According to Minister Ray, forestry is crucial to the nation’s post-COVID recovery, with Fiji pushing to get its Mahogany products certified to access international markets.
In July 2022, the government launched the Forest Certification Gap Analysis and Roadmap Report – emphasising the importance of certification in growing its global trading partners, especially Australia and New Zealand. Valued at Fijian $213 million, the report argues that its value could be substantially higher if certified by PEFC or FSC, according to Fiji Hardwood General Manager Sami Dranibaka.

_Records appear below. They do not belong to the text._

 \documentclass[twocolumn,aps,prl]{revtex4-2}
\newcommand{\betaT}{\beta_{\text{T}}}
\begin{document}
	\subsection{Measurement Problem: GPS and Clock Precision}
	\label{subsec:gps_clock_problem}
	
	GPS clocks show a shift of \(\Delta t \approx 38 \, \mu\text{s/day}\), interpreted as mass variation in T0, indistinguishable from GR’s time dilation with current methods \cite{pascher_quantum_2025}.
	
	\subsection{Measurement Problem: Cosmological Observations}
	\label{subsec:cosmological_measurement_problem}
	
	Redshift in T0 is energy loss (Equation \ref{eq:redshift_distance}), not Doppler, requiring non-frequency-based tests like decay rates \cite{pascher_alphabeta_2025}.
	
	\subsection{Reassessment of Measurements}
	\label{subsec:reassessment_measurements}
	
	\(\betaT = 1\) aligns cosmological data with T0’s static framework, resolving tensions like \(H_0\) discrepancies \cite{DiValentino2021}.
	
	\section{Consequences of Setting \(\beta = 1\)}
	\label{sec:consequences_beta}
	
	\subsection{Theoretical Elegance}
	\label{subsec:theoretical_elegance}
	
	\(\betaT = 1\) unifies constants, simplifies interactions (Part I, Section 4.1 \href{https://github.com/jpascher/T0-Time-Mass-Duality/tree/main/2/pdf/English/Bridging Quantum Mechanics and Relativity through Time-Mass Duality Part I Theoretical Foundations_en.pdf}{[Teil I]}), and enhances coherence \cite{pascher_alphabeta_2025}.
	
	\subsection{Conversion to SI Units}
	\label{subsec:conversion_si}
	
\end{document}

“The certification of forests will raise the market value of logs and its timber products to meet international markets.”
Whereas in PNG, the late Bob Tate, the former PNG Forest Industries Association CEO, exclusively revealed to Wood Central that the country’s AU $407m “was an absolute basketcase” and in dire need of reform to compete with Chinese plywood traders in global markets.
As it stands, China controls more than 30% of the world’s forest products industry, using Belt and Road Initiative investments to grow its footprint in Asia, Africa, South America, Eastern and Southern Europe, and the Asia-Pacific region.
Described as “the World’s Factory”,” China produced 71% of the world’s manufactured plywood in 2020. While that number has dropped, Wood Central understands that Chinese companies are investing in Malaysian and Indonesian plywood manufacturing.
As the world’s largest consumption market, it swallowed 18% of global demand and 71% of Asian demand for forest products. It has the highest reliance on imports – with the share of imported wood at 55%, including sawn timber, logs, pulp and paper.